------ Supplied records

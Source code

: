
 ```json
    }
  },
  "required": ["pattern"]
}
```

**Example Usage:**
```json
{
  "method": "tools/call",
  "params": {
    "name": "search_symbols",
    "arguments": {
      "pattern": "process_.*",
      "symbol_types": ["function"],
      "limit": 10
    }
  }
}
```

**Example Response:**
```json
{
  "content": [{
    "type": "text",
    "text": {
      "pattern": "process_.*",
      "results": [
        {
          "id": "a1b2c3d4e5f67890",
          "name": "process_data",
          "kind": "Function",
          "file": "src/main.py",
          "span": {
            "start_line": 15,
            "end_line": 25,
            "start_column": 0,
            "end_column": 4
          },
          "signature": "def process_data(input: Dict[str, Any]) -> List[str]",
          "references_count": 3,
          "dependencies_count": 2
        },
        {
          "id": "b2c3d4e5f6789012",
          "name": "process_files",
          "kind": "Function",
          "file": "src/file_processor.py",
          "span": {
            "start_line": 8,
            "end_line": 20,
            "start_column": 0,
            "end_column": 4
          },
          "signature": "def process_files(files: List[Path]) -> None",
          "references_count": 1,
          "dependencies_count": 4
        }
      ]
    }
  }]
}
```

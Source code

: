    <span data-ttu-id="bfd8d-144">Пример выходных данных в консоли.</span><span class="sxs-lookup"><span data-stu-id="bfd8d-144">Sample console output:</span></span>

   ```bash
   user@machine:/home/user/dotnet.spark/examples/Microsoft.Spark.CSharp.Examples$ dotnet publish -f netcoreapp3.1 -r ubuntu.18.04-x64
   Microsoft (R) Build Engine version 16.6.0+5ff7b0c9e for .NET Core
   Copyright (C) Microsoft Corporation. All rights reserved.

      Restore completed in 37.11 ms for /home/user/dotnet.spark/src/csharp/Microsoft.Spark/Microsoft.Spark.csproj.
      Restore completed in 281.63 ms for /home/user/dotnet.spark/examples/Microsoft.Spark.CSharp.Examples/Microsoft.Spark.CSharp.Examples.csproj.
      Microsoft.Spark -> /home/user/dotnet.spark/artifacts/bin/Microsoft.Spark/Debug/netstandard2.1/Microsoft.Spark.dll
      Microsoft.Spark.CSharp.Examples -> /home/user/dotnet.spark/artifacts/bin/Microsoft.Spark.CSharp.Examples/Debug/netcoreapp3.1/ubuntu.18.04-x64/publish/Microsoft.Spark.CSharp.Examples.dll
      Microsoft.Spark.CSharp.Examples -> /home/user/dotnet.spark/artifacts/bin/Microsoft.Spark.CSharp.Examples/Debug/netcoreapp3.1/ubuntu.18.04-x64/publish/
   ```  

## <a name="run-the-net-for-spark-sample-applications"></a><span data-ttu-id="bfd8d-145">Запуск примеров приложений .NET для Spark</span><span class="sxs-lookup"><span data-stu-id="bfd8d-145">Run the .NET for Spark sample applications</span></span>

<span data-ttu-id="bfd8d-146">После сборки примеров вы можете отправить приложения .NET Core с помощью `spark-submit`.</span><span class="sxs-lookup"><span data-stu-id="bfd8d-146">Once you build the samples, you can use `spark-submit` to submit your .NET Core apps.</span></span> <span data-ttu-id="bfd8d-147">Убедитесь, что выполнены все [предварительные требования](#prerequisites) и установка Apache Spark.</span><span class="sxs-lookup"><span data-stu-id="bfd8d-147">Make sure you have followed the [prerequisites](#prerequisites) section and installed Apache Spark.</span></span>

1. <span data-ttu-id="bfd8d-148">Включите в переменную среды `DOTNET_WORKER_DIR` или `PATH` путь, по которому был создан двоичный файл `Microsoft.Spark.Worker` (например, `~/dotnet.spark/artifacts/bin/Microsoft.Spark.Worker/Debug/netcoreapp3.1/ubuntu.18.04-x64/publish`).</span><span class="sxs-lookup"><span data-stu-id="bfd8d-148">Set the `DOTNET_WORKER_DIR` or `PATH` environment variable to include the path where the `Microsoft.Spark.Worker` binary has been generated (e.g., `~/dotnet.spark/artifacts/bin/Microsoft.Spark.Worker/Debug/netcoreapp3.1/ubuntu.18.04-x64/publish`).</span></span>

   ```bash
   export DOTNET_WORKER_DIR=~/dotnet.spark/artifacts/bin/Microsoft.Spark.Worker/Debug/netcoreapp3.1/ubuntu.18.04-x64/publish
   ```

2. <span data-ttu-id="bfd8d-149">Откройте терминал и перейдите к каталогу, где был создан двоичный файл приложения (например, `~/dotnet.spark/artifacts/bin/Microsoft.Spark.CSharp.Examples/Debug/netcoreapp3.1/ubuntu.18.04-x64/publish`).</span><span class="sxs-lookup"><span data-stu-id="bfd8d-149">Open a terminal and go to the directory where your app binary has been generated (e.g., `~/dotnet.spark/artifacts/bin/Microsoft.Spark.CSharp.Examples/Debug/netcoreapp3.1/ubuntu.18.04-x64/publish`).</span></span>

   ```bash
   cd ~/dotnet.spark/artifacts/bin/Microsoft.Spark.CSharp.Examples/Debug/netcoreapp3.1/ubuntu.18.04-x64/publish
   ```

------------

» **What you have to do**:
Could you repeat every record above exactly as it is written?

» **Response box**:
Source code

:
 ```json
    }
  },
  "required": ["pattern"]
}
```

**Example Usage:**
```json
{
  "method": "tools/call",
  "params": {
    "name": "search_symbols",
    "arguments": {
      "pattern": "process_.*",
      "symbol_types": ["function"],
      "limit": 10
    }
  }
}
```

**Example Response:**
```json
{
  "content": [{
    "type": "text",
    "text": {
      "pattern": "process_.*",
      "results": [
        {
          "id": "a1b2c3d4e5f67890",
          "name": "process_data",
          "kind": "Function",
          "file": "src/main.py",
          "span": {
            "start_line": 15,
            "end_line": 25,
            "start_column": 0,
            "end_column": 4
          },
          "signature": "def process_data(input: Dict[str, Any]) -> List[str]",
          "references_count": 3,
          "dependencies_count": 2
        },
        {
          "id": "b2c3d4e5f6789012",
          "name": "process_files",
          "kind": "Function",
          "file": "src/file_processor.py",
          "span": {
            "start_line": 8,
            "end_line": 20,
            "start_column": 0,
            "end_column": 4
          },
          "signature": "def process_files(files: List[Path]) -> None",
          "references_count": 1,
          "dependencies_count": 4
        }
      ]
    }
  }]
}
```

Source code

:    <span data-ttu-id="bfd8d-144">Пример выходных данных в консоли.</span><span class="sxs-lookup"><span data-stu-id="bfd8d-144">Sample console output:</span></span>

   ```bash
   user@machine:/home/user/dotnet.spark/examples/Microsoft.Spark.CSharp.Examples$ dotnet publish -f netcoreapp3.1 -r ubuntu.18.04-x64
   Microsoft (R) Build Engine version 16.6.0+5ff7b0c9e for .NET Core
   Copyright (C) Microsoft Corporation. All rights reserved.

      Restore completed in 37.11 ms for /home/user/dotnet.spark/src/csharp/Microsoft.Spark/Microsoft.Spark.csproj.
      Restore completed in 281.63 ms for /home/user/dotnet.spark/examples/Microsoft.Spark.CSharp.Examples/Microsoft.Spark.CSharp.Examples.csproj.
      Microsoft.Spark -> /home/user/dotnet.spark/artifacts/bin/Microsoft.Spark/Debug/netstandard2.1/Microsoft.Spark.dll
      Microsoft.Spark.CSharp.Examples -> /home/user/dotnet.spark/artifacts/bin/Microsoft.Spark.CSharp.Examples/Debug/netcoreapp3.1/ubuntu.18.04-x64/publish/Microsoft.Spark.CSharp.Examples.dll
      Microsoft.Spark.CSharp.Examples -> /home/user/dotnet.spark/artifacts/bin/Microsoft.Spark.CSharp.Examples/Debug/netcoreapp3.1/ubuntu.18.04-x64/publish/
   ```  

## <a name="run-the-net-for-spark-sample-applications"></a><span data-ttu-id="bfd8d-145">Запуск примеров приложений .NET для Spark</span><span class="sxs-lookup"><span data-stu-id="bfd8d-145">Run the .NET for Spark sample applications</span></span>

<span data-ttu-id="bfd8d-146">После сборки примеров вы можете отправить приложения .NET Core с помощью `spark-submit`.</span><span class="sxs-lookup"><span data-stu-id="bfd8d-146">Once you build the samples, you can use `spark-submit` to submit your .NET Core apps.</span></span> <span data-ttu-id="bfd8d-147">Убедитесь, что выполнены все [предварительные требования](#prerequisites) и установка Apache Spark.</span><span class="sxs-lookup"><span data-stu-id="bfd8d-147">Make sure you have followed the [prerequisites](#prerequisites) section and installed Apache Spark.</span></span>

1. <span data-ttu-id="bfd8d-148">Включите в переменную среды `DOTNET_WORKER_DIR` или `PATH` путь, по которому был создан двоичный файл `Microsoft.Spark.Worker` (например, `~/dotnet.spark/artifacts/bin/Microsoft.Spark.Worker/Debug/netcoreapp3.1/ubuntu.18.04-x64/publish`).</span><span class="sxs-lookup"><span data-stu-id="bfd8d-148">Set the `DOTNET_WORKER_DIR` or `PATH` environment variable to include the path where the `Microsoft.Spark.Worker` binary has been generated (e.g., `~/dotnet.spark/artifacts/bin/Microsoft.Spark.Worker/Debug/netcoreapp3.1/ubuntu.18.04-x64/publish`).</span></span>

   ```bash
   export DOTNET_WORKER_DIR=~/dotnet.spark/artifacts/bin/Microsoft.Spark.Worker/Debug/netcoreapp3.1/ubuntu.18.04-x64/publish
   ```

2. <span data-ttu-id="bfd8d-149">Откройте терминал и перейдите к каталогу, где был создан двоичный файл приложения (например, `~/dotnet.spark/artifacts/bin/Microsoft.Spark.CSharp.Examples/Debug/netcoreapp3.1/ubuntu.18.04-x64/publish`).</span><span class="sxs-lookup"><span data-stu-id="bfd8d-149">Open a terminal and go to the directory where your app binary has been generated (e.g., `~/dotnet.spark/artifacts/bin/Microsoft.Spark.CSharp.Examples/Debug/netcoreapp3.1/ubuntu.18.04-x64/publish`).</span></span>

   ```bash
   cd ~/dotnet.spark/artifacts/bin/Microsoft.Spark.CSharp.Examples/Debug/netcoreapp3.1/ubuntu.18.04-x64/publish
   ```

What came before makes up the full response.